Погас огонь в лесу, но не проходил страх у людей долго. Только через день пошли люди выше.
Под шестым небом земля богаче прежней и деревья как деревья. «Здесь жить будем», — решили люди, но задрожала земля, грянул могучий гром, разом вспыхнули все березы, осины и кедры.
Заметались люди, из горящих чумов выбегают. Дох с копьем бежит навстречу грому:
— Люди, если вы ничего старого с собой не взяли, не бойтесь!
Ахнула жена Доха: в ящике старая шаль припрятана. Поднял Дох копье, и стало оно вдруг наполовину железным, наполовину деревянным. Опалил его огнем гром, переломилось оно. Нет теперь людям спасения, только Дох бессмертен.
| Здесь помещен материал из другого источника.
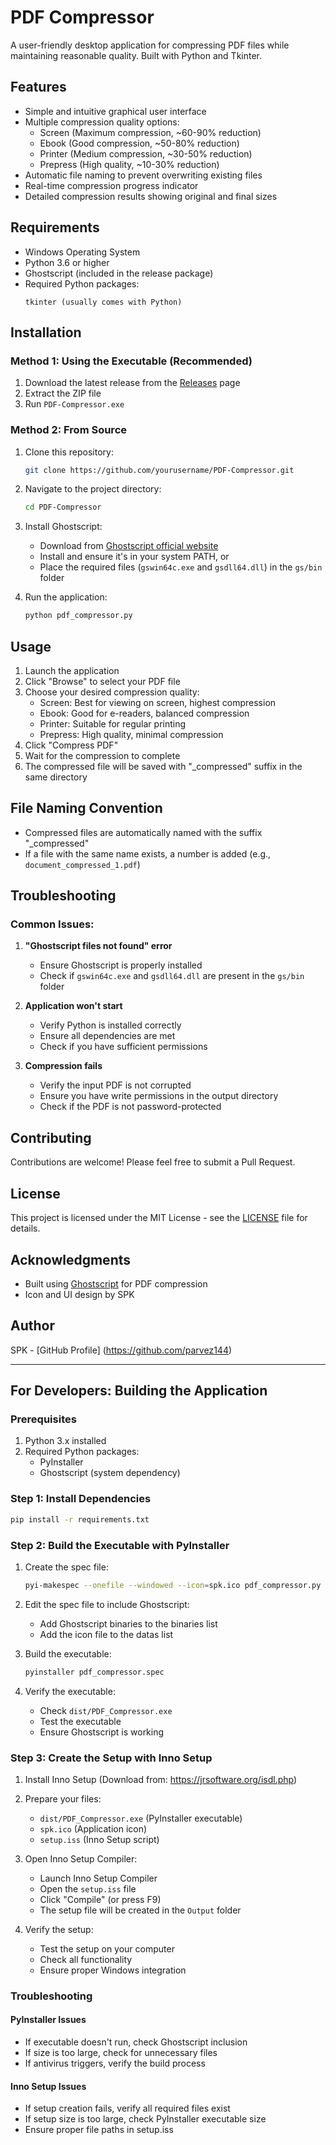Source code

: # PDF Compressor

A user-friendly desktop application for compressing PDF files while maintaining reasonable quality. Built with Python and Tkinter.

## Features

- Simple and intuitive graphical user interface
- Multiple compression quality options:
  - Screen (Maximum compression, ~60-90% reduction)
  - Ebook (Good compression, ~50-80% reduction)
  - Printer (Medium compression, ~30-50% reduction)
  - Prepress (High quality, ~10-30% reduction)
- Automatic file naming to prevent overwriting existing files
- Real-time compression progress indicator
- Detailed compression results showing original and final sizes

## Requirements

- Windows Operating System
- Python 3.6 or higher
- Ghostscript (included in the release package)
- Required Python packages:
  ```
  tkinter (usually comes with Python)
  ```

## Installation

### Method 1: Using the Executable (Recommended)
1. Download the latest release from the [Releases](https://github.com/yourusername/PDF-Compressor/releases) page
2. Extract the ZIP file
3. Run `PDF-Compressor.exe`

### Method 2: From Source
1. Clone this repository:
   ```bash
   git clone https://github.com/yourusername/PDF-Compressor.git
   ```
2. Navigate to the project directory:
   ```bash
   cd PDF-Compressor
   ```
3. Install Ghostscript:
   - Download from [Ghostscript official website](https://www.ghostscript.com/releases/gsdnld.html)
   - Install and ensure it's in your system PATH, or
   - Place the required files (`gswin64c.exe` and `gsdll64.dll`) in the `gs/bin` folder

4. Run the application:
   ```bash
   python pdf_compressor.py
   ```

## Usage

1. Launch the application
2. Click "Browse" to select your PDF file
3. Choose your desired compression quality:
   - Screen: Best for viewing on screen, highest compression
   - Ebook: Good for e-readers, balanced compression
   - Printer: Suitable for regular printing
   - Prepress: High quality, minimal compression
4. Click "Compress PDF"
5. Wait for the compression to complete
6. The compressed file will be saved with "_compressed" suffix in the same directory

## File Naming Convention

- Compressed files are automatically named with the suffix "_compressed"
- If a file with the same name exists, a number is added (e.g., `document_compressed_1.pdf`)

## Troubleshooting

### Common Issues:

1. **"Ghostscript files not found" error**
   - Ensure Ghostscript is properly installed
   - Check if `gswin64c.exe` and `gsdll64.dll` are present in the `gs/bin` folder

2. **Application won't start**
   - Verify Python is installed correctly
   - Ensure all dependencies are met
   - Check if you have sufficient permissions

3. **Compression fails**
   - Verify the input PDF is not corrupted
   - Ensure you have write permissions in the output directory
   - Check if the PDF is not password-protected

## Contributing

Contributions are welcome! Please feel free to submit a Pull Request.

## License

This project is licensed under the MIT License - see the [LICENSE](LICENSE) file for details.

## Acknowledgments

- Built using [Ghostscript](https://www.ghostscript.com/) for PDF compression
- Icon and UI design by SPK

## Author

SPK - [GitHub Profile] (https://github.com/parvez144)

---

## For Developers: Building the Application

### Prerequisites
1. Python 3.x installed
2. Required Python packages:
   - PyInstaller
   - Ghostscript (system dependency)

### Step 1: Install Dependencies
```bash
pip install -r requirements.txt
```

### Step 2: Build the Executable with PyInstaller
1. Create the spec file:
   ```bash
   pyi-makespec --onefile --windowed --icon=spk.ico pdf_compressor.py
   ```

2. Edit the spec file to include Ghostscript:
   - Add Ghostscript binaries to the binaries list
   - Add the icon file to the datas list

3. Build the executable:
   ```bash
   pyinstaller pdf_compressor.spec
   ```

4. Verify the executable:
   - Check `dist/PDF_Compressor.exe`
   - Test the executable
   - Ensure Ghostscript is working

### Step 3: Create the Setup with Inno Setup
1. Install Inno Setup (Download from: https://jrsoftware.org/isdl.php)

2. Prepare your files:
   - `dist/PDF_Compressor.exe` (PyInstaller executable)
   - `spk.ico` (Application icon)
   - `setup.iss` (Inno Setup script)

3. Open Inno Setup Compiler:
   - Launch Inno Setup Compiler
   - Open the `setup.iss` file
   - Click "Compile" (or press F9)
   - The setup file will be created in the `Output` folder

4. Verify the setup:
   - Test the setup on your computer
   - Check all functionality
   - Ensure proper Windows integration

### Troubleshooting

#### PyInstaller Issues
- If executable doesn't run, check Ghostscript inclusion
- If size is too large, check for unnecessary files
- If antivirus triggers, verify the build process

#### Inno Setup Issues
- If setup creation fails, verify all required files exist
- If setup size is too large, check PyInstaller executable size
- Ensure proper file paths in setup.iss 
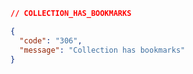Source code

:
 ```json [306]
// COLLECTION_HAS_BOOKMARKS

{
  "code": "306",
  "message": "Collection has bookmarks"
}
```
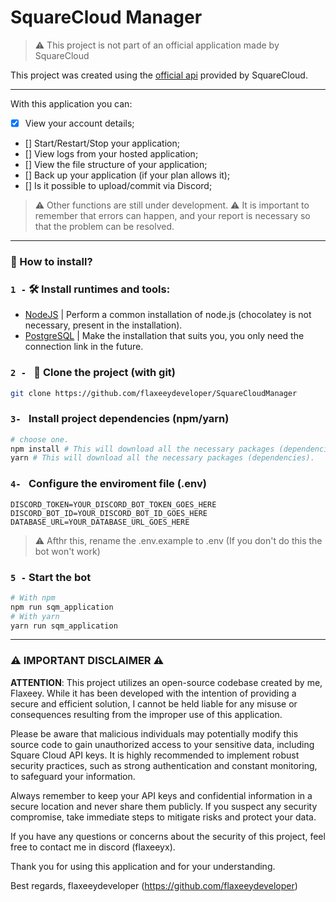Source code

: # SquareCloud Manager
> ⚠️ This project is not part of an official application made by SquareCloud


This project was created using the [official api](https://github.com/squarecloudofc/wrapper-api-js) provided by SquareCloud.

---

With this application you can:
- [x] View your account details;
- [] Start/Restart/Stop your application;
- [] View logs from your hosted application;
- [] View the file structure of your application;
- [] Back up your application (if your plan allows it);
- [] Is it possible to upload/commit via Discord;

> ⚠️ Other functions are still under development.
> ⚠️ It is important to remember that errors can happen, and your report is necessary so that the problem can be resolved.

---
### 🤔 How to install?

### `1 -` 🛠️ Install runtimes and tools:
- [NodeJS](https://nodejs.org/pt-br/) | Perform a common installation of node.js (chocolatey is not necessary, present in the installation).
- [PostgreSQL](https://www.postgresql.org/download/) | Make the installation that suits you, you only need the connection link in the future.
### `2 - ` 📁 Clone the project (with git)
```bash
git clone https://github.com/flaxeeydeveloper/SquareCloudManager
```
### `3- ` Install project dependencies (npm/yarn)
```bash
# choose one.
npm install # This will download all the necessary packages (dependencies).
yarn # This will download all the necessary packages (dependencies).
```
### `4- ` Configure the enviroment file (.env)
```env
DISCORD_TOKEN=YOUR_DISCORD_BOT_TOKEN_GOES_HERE
DISCORD_BOT_ID=YOUR_DISCORD_BOT_ID_GOES_HERE
DATABASE_URL=YOUR_DATABASE_URL_GOES_HERE
```

> ⚠️ Afthr this, rename the .env.example to .env (If you don't do this the bot won't work)

### `5 -` Start the bot
```bash
# With npm
npm run sqm_application
# With yarn
yarn run sqm_application
```

---

### ⚠️ IMPORTANT DISCLAIMER ⚠️

**ATTENTION**: This project utilizes an open-source codebase created by me, Flaxeey. 
While it has been developed with the intention of providing a secure and efficient solution,
I cannot be held liable for any misuse or consequences resulting from the improper use of this application.

Please be aware that malicious individuals may potentially modify this source code to gain unauthorized access to your sensitive data, 
including Square Cloud API keys. It is highly recommended to implement robust security practices, such as strong authentication and constant monitoring, 
to safeguard your information.

Always remember to keep your API keys and confidential information in a secure location and never share them publicly.
If you suspect any security compromise, take immediate steps to mitigate risks and protect your data.

If you have any questions or concerns about the security of this project, feel free to contact me in discord (flaxeeyx).

Thank you for using this application and for your understanding.

Best regards,
flaxeeydeveloper (https://github.com/flaxeeydeveloper)
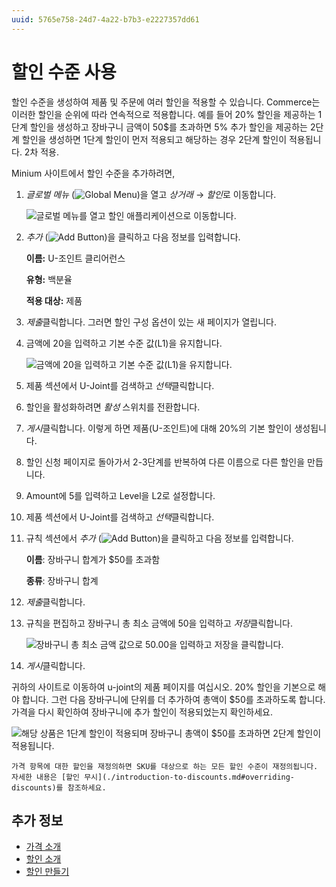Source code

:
 ```yaml
---
uuid: 5765e758-24d7-4a22-b7b3-e2227357dd61
---
```


# 할인 수준 사용

할인 수준을 생성하여 제품 및 주문에 여러 할인을 적용할 수 있습니다. Commerce는 이러한 할인을 순위에 따라 연속적으로 적용합니다. 예를 들어 20% 할인을 제공하는 1단계 할인을 생성하고 장바구니 금액이 50$를 초과하면 5% 추가 할인을 제공하는 2단계 할인을 생성하면 1단계 할인이 먼저 적용되고 해당하는 경우 2단계 할인이 적용됩니다. 2차 적용.

Minium 사이트에서 할인 수준을 추가하려면,

1. *글로벌 메뉴* (![Global Menu](../../images/icon-applications-menu.png))을 열고 *상거래* &rarr; *할인*로 이동합니다.

   ![글로벌 메뉴를 열고 할인 애플리케이션으로 이동합니다.](./using-discount-levels/images/01.png)

1. *추가* (![Add Button](../../images/icon-add.png))을 클릭하고 다음 정보를 입력합니다.

   **이름:** U-조인트 클리어런스

   **유형:** 백분율

   **적용 대상:** 제품

1. *제출*클릭합니다. 그러면 할인 구성 옵션이 있는 새 페이지가 열립니다.

1. 금액에 20을 입력하고 기본 수준 값(L1)을 유지합니다.

   ![금액에 20을 입력하고 기본 수준 값(L1)을 유지합니다.](./using-discount-levels/images/02.png)

1. 제품 섹션에서 U-Joint를 검색하고 *선택*클릭합니다.

1. 할인을 활성화하려면 *활성* 스위치를 전환합니다.

1. *게시*클릭합니다. 이렇게 하면 제품(U-조인트)에 대해 20%의 기본 할인이 생성됩니다.

1. 할인 신청 페이지로 돌아가서 2-3단계를 반복하여 다른 이름으로 다른 할인을 만듭니다.

1. Amount에 5를 입력하고 Level을 L2로 설정합니다.

1. 제품 섹션에서 U-Joint를 검색하고 *선택*클릭합니다.

1. 규칙 섹션에서 *추가* (![Add Button](../../images/icon-add.png))을 클릭하고 다음 정보를 입력합니다.

   **이름**: 장바구니 합계가 $50를 초과함

   **종류**: 장바구니 합계

1. *제출*클릭합니다.

1. 규칙을 편집하고 장바구니 총 최소 금액에 50을 입력하고 *저장*클릭합니다.

   ![장바구니 총 최소 금액 값으로 50.00을 입력하고 저장을 클릭합니다.](./using-discount-levels/images/03.png)

1. *게시*클릭합니다.

귀하의 사이트로 이동하여 u-joint의 제품 페이지를 여십시오. 20% 할인을 기본으로 해야 합니다. 그런 다음 장바구니에 단위를 더 추가하여 총액이 $50를 초과하도록 합니다. 가격을 다시 확인하여 장바구니에 추가 할인이 적용되었는지 확인하세요.

![해당 상품은 1단계 할인이 적용되며 장바구니 총액이 $50를 초과하면 2단계 할인이 적용됩니다.](./using-discount-levels/images/04.gif)

```{note}
가격 항목에 대한 할인을 재정의하면 SKU를 대상으로 하는 모든 할인 수준이 재정의됩니다. 자세한 내용은 [할인 무시](./introduction-to-discounts.md#overriding-discounts)를 참조하세요.
```

## 추가 정보

* [가격 소개](../introduction-to-pricing.md)
* [할인 소개](./introduction-to-discounts.md)
* [할인 만들기](./creating-a-discount.md)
Схватил великий шаман своего сына, одел в шкуру гагары, рассек небо и толкнул его на обычную землю, сказав:
— Где наш сосновый лоб — опускайся, покажешься людям, там теперь всего вдоволь. Я не могу прийти к людям, ты им все расскажешь, как было!
Летит сын Доха, не знает, что далеко на юге есть еще сосновый лоб, живут там другие люди, похожие на кетов, но не кеты.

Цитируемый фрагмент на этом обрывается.